Strictly Monotone Function Utilities

Utility lemmas for strictly monotone functions on Fin m → ℕ, commonly used in subsequence selection and permutation construction arguments.

Main Results

• strictMono_Fin_ge_id: For strictly monotone k : Fin m → ℕ, values dominate indices
• strictMono_add_left, strictMono_add_right: Addition preserves strict monotonicity
• fin_val_strictMono: The identity Fin n → ℕ is strictly monotone
• injective_implies_strictMono_perm: Any injective k : Fin m → ℕ can be composed with a permutation to become strictly monotone

These lemmas are used extensively in exchangeability and contractability proofs when working with strictly increasing subsequences.

Implementation Notes

The file has no project dependencies - imports only mathlib. All lemmas are general-purpose utilities for Fin and strict monotonicity.

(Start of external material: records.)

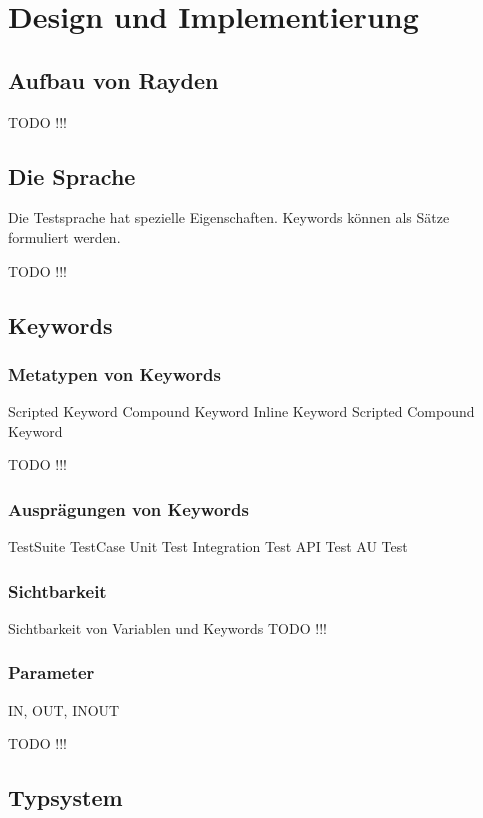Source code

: ﻿\chapter{Design und Implementierung}
\label{cha:DesignUndImplementierung}

\section{Aufbau von Rayden}

TODO !!!

\section{Die Sprache}

Die Testsprache hat spezielle Eigenschaften. Keywords können als Sätze formuliert werden.

TODO !!!

\section{Keywords}


\subsection{Metatypen von Keywords}

Scripted Keyword
Compound Keyword
Inline Keyword 
Scripted Compound Keyword

TODO !!!

\subsection{Ausprägungen von Keywords}

TestSuite
TestCase
Unit Test
Integration Test
API Test
AU Test


\subsection{Sichtbarkeit}

Sichtbarkeit von Variablen und Keywords
TODO !!!

\subsection{Parameter}

IN, OUT, INOUT

TODO !!!

\section{Typsystem}

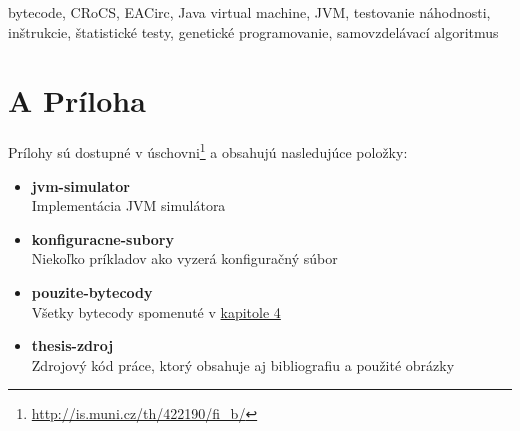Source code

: \documentclass[12pt,twoside]{fithesis2}
\renewcommand{\_}{\leavevmode \kern0.0em\vbox{\hrule width0.4em}}
\newcommand{\squarebullet}{\textcolor{black}{\raisebox{0.15em}{\rule{4pt}{4pt}}}}
\newenvironment{myItemize}{
  \begin{itemize}[leftmargin=2em,rightmargin=1em,itemsep=0.75\parskip,parsep=0em,topsep=0em,partopsep=0em]
  \renewcommand{\labelitemi}{\squarebullet}
  \renewcommand{\labelitemii}{$\diamond$}
}{
  \end{itemize}
}
\begin{document}
\begin{ThesisKeyWords}
bytecode, CRoCS, EACirc, Java virtual machine, JVM, testovanie náhodnosti, inštrukcie, štatistické testy, genetické programovanie, samovzdelávací algoritmus
\end{ThesisKeyWords}




\MainMatter
\tableofcontents









\appendix

\nocite{*}
\printbibliography[title={Bibliografia}]

\chapter*{A Príloha}
\label{chap:attachments}

Prílohy sú dostupné v úschovni\footnote{\url{http://is.muni.cz/th/422190/fi_b/}} a obsahujú nasledujúce položky:
\begin{myItemize}
	\item \textbf{jvm-simulator}\\Implementácia JVM simulátora
	\item \textbf{konfiguracne-subory}\\Niekoľko príkladov ako vyzerá konfiguračný súbor
	\item \textbf{pouzite-bytecody}\\Všetky bytecody spomenuté v \hyperref[chap:experiments]{kapitole 4}
	\item \textbf{thesis-zdroj}\\Zdrojový kód práce, ktorý obsahuje aj bibliografiu a použité obrázky
\end{myItemize}
\end{document}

theorem Exchangeability.Util.StrictMono.strictMono_add_left {m : ℕ} (k : Fin m → ℕ) (hk : StrictMono k) (c : ℕ) : StrictMono fun (i : Fin m) => c + k i

Composing strictly monotone functions with left addition preserves strict monotonicity.

For any strictly monotone k : Fin m → ℕ and constant c, the function i ↦ c + k(i) is also strictly monotone.

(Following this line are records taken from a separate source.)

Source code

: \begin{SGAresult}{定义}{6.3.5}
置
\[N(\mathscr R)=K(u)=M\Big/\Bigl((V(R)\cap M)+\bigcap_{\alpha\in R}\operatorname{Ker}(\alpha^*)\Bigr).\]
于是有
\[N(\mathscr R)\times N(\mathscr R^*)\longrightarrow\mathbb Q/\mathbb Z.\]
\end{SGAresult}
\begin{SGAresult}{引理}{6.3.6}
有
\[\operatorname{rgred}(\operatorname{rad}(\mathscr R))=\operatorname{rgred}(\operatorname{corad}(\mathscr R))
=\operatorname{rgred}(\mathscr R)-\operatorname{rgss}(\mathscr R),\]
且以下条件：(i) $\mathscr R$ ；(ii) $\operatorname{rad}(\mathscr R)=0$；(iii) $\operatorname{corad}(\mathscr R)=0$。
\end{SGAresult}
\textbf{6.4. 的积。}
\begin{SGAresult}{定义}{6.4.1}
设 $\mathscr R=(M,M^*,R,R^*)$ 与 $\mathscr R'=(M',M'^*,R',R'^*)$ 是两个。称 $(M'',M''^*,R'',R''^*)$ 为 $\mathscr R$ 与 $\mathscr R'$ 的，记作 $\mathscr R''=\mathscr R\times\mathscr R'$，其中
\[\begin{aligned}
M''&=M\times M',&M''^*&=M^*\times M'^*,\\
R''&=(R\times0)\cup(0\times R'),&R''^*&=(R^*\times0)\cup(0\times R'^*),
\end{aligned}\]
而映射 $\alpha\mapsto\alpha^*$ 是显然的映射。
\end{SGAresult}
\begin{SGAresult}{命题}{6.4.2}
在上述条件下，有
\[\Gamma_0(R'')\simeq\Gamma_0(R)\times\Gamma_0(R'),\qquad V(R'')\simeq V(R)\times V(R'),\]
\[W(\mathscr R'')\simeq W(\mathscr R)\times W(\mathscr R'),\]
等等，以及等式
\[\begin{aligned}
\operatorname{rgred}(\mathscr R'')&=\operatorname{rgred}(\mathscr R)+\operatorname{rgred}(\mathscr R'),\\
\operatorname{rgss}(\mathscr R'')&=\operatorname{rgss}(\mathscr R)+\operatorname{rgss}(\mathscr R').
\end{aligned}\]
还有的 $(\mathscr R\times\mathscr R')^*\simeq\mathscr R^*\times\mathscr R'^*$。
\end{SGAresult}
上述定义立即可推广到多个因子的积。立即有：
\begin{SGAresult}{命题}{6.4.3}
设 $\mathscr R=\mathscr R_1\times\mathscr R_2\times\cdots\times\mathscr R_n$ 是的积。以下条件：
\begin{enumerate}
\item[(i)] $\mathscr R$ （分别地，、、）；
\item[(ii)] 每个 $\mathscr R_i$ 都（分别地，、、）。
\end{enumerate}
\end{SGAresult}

theorem Exchangeability.Util.StrictMono.strictMono_add_right {m : ℕ} (k : Fin m → ℕ) (hk : StrictMono k) (c : ℕ) : StrictMono fun (i : Fin m) => k i + c

Composing strictly monotone functions with right addition preserves strict monotonicity.

For any strictly monotone k : Fin m → ℕ and constant c, the function i ↦ k(i) + c is also strictly monotone.

theorem Exchangeability.Util.StrictMono.strictMono_Fin_ge_id {m : ℕ} {k : Fin m → ℕ} (hk : StrictMono k) (i : Fin m) : ↑i ≤ k i

For a strictly monotone function k : Fin m → ℕ, the values dominate the indices.

Statement: For all i : Fin m, we have i ≤ k(i).

Intuition: If you select m values from ℕ in strictly increasing order, the i-th selected value must be at least i (since you've already selected i values before it, all distinct).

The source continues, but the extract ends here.